I went to Rhode Island this weekend to spend Thanksgiving with my friend from high school Rebecca's family. It's a tradition; every year I go to them and stuff my face with turkey and other delectable dishes. They spoil me as if I were one of their own, make me feel all warm and fuzzy. Good times and booze are had by all. But it seems that in order to get to this smorgasbord of good food and familial warmth, I must pass through that tenth ring of inferno, better known as the state of Connecticut.

Connecticut is like a trial by fire. In order to get to your final destination, one must pass it. And furthermore, it seems as if one cannot help but be stranded in that infernal stretch of land for anything less than four hours.

It took forever to get out of Connecticut on the way to Rhode Island. We stopped by every little piddly-ass po-dunk town in between Stamford and Providence. Westport, Mystic, all the craptacular towns that no one hears about outside of the tri-state area. On the way back, I figure, "Oh, wow, we're only stopping at New London, Bridgeport, New Haven, and Stamford - it shouldn't take too long to get back into the city."

Boy, was I wrong.

The train was stranded in freaking New London for one hour. And then at New Haven for an extra ten minutes.

And then I came to the realization that I have never been in Connecticut for any interval of time less than four hours. I always end up getting stuck, stranded, or otherwise detained in that hellish locale.

The last Boston trip, the car I was in was stuck in five-mile-an-hour bumper-to-bumper traffic. It took us six hours to get from the New York-Connecticut border to Massachusetts. Even without rest stops, it usually takes that long.

Once, I was involved in a car accident during a College Bowl trip. We were on our way to Boston and the car fell apart at around New Haven. I rode with a police all the way to the New Haven train station. After being stuck on the highway to New Haven for about an hour, I was detained at the train station for an hour, and it probably took us two hours just to get the hell out of the state. Connecticut, I think, just doesn't want you to leave. It tries to grab onto you with its monstruous claws and won't let go until you're safely in either Boston or New York. It's a parasite, sucking every last bit of your will to live out of you that it can elicit from your soul.

If there's anything I'm thankful for this Thanksgiving weekend, it's being the hell out of Connecticut.

current mood: thankful
current music: "I Still Haven't Found What I'm Looking For" - U2

(2 thoughts | send me all your vampires)

Monday, November 24th, 2003
11:52 pm - Jesus Christ Superstar
meimad and I went to the Cloisters on Sunday.

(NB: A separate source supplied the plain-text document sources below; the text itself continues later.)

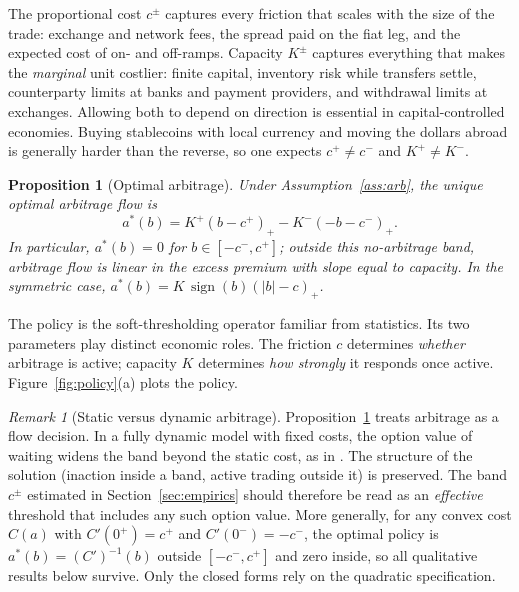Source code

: \documentclass[12pt]{article}
\newtheorem{proposition}{Proposition}
\theoremstyle{definition}
\theoremstyle{remark}
\newtheorem{remark}{Remark}
\newcommand{\sgn}{\operatorname{sign}}
\newcommand{\pos}[1]{\left(#1\right)_+}
\begin{document}
The proportional cost $c^\pm$ captures every friction that scales with the size of the trade: exchange and network fees, the spread paid on the fiat leg, and the expected cost of on- and off-ramps. Capacity $K^\pm$ captures everything that makes the \emph{marginal} unit costlier: finite capital, inventory risk while transfers settle, counterparty limits at banks and payment providers, and withdrawal limits at exchanges. Allowing both to depend on direction is essential in capital-controlled economies. Buying stablecoins with local currency and moving the dollars abroad is generally harder than the reverse, so one expects $c^+\neq c^-$ and $K^+\neq K^-$.

\begin{proposition}[Optimal arbitrage]\label{prop:policy}
Under Assumption~\ref{ass:arb}, the unique optimal arbitrage flow is
\begin{equation}\label{eq:policy}
a^*(b) = K^+\pos{b-c^+} - K^-\pos{-b-c^-}.
\end{equation}
In particular, $a^*(b)=0$ for $b\in[-c^-,c^+]$; outside this \emph{no-arbitrage band}, arbitrage flow is linear in the excess premium with slope equal to capacity. In the symmetric case, $a^*(b)=K\,\sgn(b)\pos{|b|-c}$.
\end{proposition}

The policy is the soft-thresholding operator familiar from statistics. Its two parameters play distinct economic roles. The friction $c$ determines \emph{whether} arbitrage is active; capacity $K$ determines \emph{how strongly} it responds once active. Figure~\ref{fig:policy}(a) plots the policy.

\begin{remark}[Static versus dynamic arbitrage]
Proposition~\ref{prop:policy} treats arbitrage as a flow decision. In a fully dynamic model with fixed costs, the option value of waiting widens the band beyond the static cost, as in \citet{dumas1992dynamic}. The structure of the solution (inaction inside a band, active trading outside it) is preserved. The band $c^\pm$ estimated in Section~\ref{sec:empirics} should therefore be read as an \emph{effective} threshold that includes any such option value. More generally, for any convex cost $C(a)$ with $C'(0^+)=c^+$ and $C'(0^-)=-c^-$, the optimal policy is $a^*(b)=(C')^{-1}(b)$ outside $[-c^-,c^+]$ and zero inside, so all qualitative results below survive. Only the closed forms rely on the quadratic specification.
\end{remark}
\end{document}
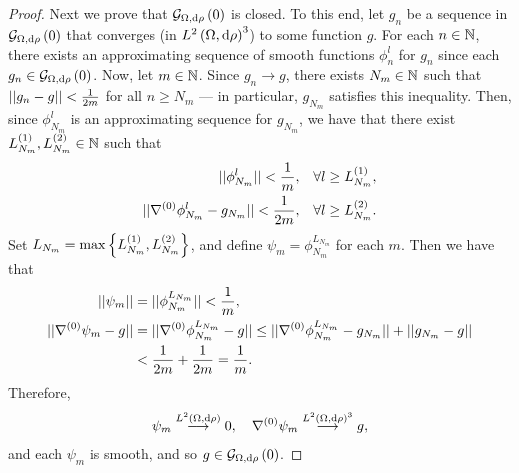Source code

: \documentclass[11pt]{report}
\newcommand{\ograd}{\grad^{(0)}}
\begin{document}
\begin{proof}
	Next we prove that $\mathcal{G}_{ \Omega, \mathrm{d}\rho}\left( 0 \right)$ is closed.
	To this end, let $g_n$ be a sequence in $\mathcal{G}_{ \Omega, \mathrm{d}\rho}\left( 0 \right)$ that converges (in $L^{2}\left( \Omega,\mathrm{d}\rho \right)^3$) to some function $g$.
	For each $n\in\mathbb{N}$, there exists an approximating sequence of smooth functions $\phi_n^l$ for $g_n$ since each $g_n\in\mathcal{G}_{ \Omega, \mathrm{d}\rho}\left( 0 \right)$.
	Now, let $m\in\mathbb{N}$.
	Since $g_n\rightarrow g$, there exists $N_m\in\mathbb{N}$ such that $\lvert\lvert g_n-g \rvert\rvert<\frac{1}{2m}$ for all $n\geq N_m$ --- in particular, $g_{N_m}$ satisfies this inequality.
	Then, since $\phi_{N_m}^l$ is an approximating sequence for $g_{N_m}$, we have that there exist $L_{N_m}^{(1)}, L_{N_m}^{(2)}\in\mathbb{N}$ such that
	\begin{align*}
		\norm{\phi_{N_m}^l} < \recip{m}, &\quad\forall l\geq L_{N_m}^{(1)}, \\
		\norm{\ograd\phi_{N_m}^l - g_{N_m}} < \recip{2m}, &\quad\forall l\geq L_{N_m}^{(2)}.
	\end{align*}	 
	Set $L_{N_m} = \max\left\{  L_{N_m}^{(1)}, L_{N_m}^{(2)}  \right\}$, and define $\psi_m = \phi^{L_{N_m}}_{N_m}$ for each $m$.
	Then we have that
	\begin{align*}
		\norm{\psi_m} &= \norm{\phi_{N_m}^{L_{N_m}}} < \recip{m}, \\
		\norm{\ograd\psi_m - g} &= \norm{\ograd\phi_{N_m}^{L_{N_m}} - g}
		\leq \norm{\ograd\phi_{N_m}^{L_{N_m}} - g_{N_m}} + \norm{g_{N_m} - g} \\
		&< \recip{2m} + \recip{2m} = \recip{m}.
	\end{align*}
	Therefore,
	\begin{align*}
		\psi_m \lconv{\ltwo{\ddom}{\rho}} 0, \quad \ograd\psi_m \lconv{\ltwo{\ddom}{\rho}^3} g,
	\end{align*}
	and each $\psi_m$ is smooth, and so $g\in\mathcal{G}_{ \Omega, \mathrm{d}\rho}\left( 0 \right)$.
\end{proof}
\end{document}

It's really gorgeous; it's at the very tip of Manhattan, in Fort Tryon Park, overlooking the Hudson River. It's actual nature, too - like you never see in New York City except in Central Park. I determined that in the event that I become an eccentric millionaire, I'm going to import a European monestary to an isolated part of an island, too, and buy out entire collections of artworks, and put them in my private monestary.

I like and appreciate art, but alas, Medieval is not my favorite time period. It's as if German medieval sculptors were forerunners of Picasso and the whole surrealist lot of them, four or five hundred years before, because everything looks so grotesque and distorted. I can see now why people were so religious back in the day. I, for one,would soil myself if my vision of Christ was some medieval bloodied Byzantine Christ. If I thought that the man who was going to judge my at the end of my days was this scary-looking, scourged man with his ribs poking out, his eyes hollow and saucer-shaped. People in medieval painting are the things that go bump in the night. And so the people believed whatever they were told to be believe. Not out of love, but out of fear.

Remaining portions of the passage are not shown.